● **Task directions**
The response should be exactly the number of lines in the material below that contain the word "tarea".
________________________________________
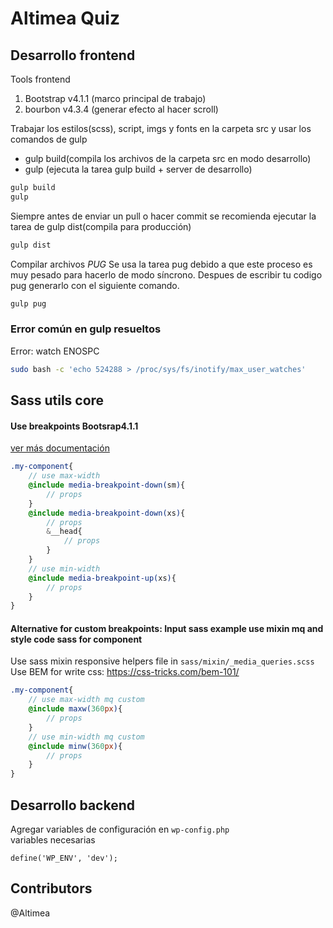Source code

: 
# Altimea Quiz



## Desarrollo frontend

Tools frontend

1. Bootstrap v4.1.1 (marco principal de trabajo)
2. bourbon v4.3.4 (generar efecto al hacer scroll)

Trabajar los estilos(scss), script, imgs y fonts en la carpeta src y usar los comandos de gulp
* gulp build(compila los archivos de la carpeta src en modo desarrollo)
* gulp (ejecuta la tarea gulp build + server de desarrollo)

```sh
gulp build
gulp

```

Siempre antes de enviar un pull o hacer commit se recomienda ejecutar la tarea de gulp dist(compila para producción)

```sh
gulp dist

```

Compilar archivos *PUG*
Se usa la tarea pug debido a que este proceso es muy pesado para hacerlo de modo síncrono.
Despues de escribir tu codigo pug generarlo con el siguiente comando.

```sh
gulp pug

```

### Error común en gulp resueltos

Error: watch ENOSPC

```sh
sudo bash -c 'echo 524288 > /proc/sys/fs/inotify/max_user_watches'
```


## Sass utils core

#### Use breakpoints Bootsrap4.1.1
[ver más documentación](https://getbootstrap.com/docs/4.1/layout/overview/#responsive-breakpoints)

```scss
.my-component{
    // use max-width
    @include media-breakpoint-down(sm){
        // props
    }
    @include media-breakpoint-down(xs){
        // props
        &__head{
            // props
        }
    }
    // use min-width
    @include media-breakpoint-up(xs){
        // props
    }
}
```

#### Alternative for custom breakpoints: Input sass example use mixin mq and style code sass for component

Use sass mixin responsive helpers file in `sass/mixin/_media_queries.scss`
Use BEM for write css: https://css-tricks.com/bem-101/

```scss
.my-component{
    // use max-width mq custom
    @include maxw(360px){
        // props
    }
    // use min-width mq custom
    @include minw(360px){
        // props
    }
}
```





## Desarrollo backend
Agregar variables de configuración en `wp-config.php`  
variables necesarias

	define('WP_ENV', 'dev');
	


## Contributors
@Altimea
________________________________________
● **Answer to the exercise**
3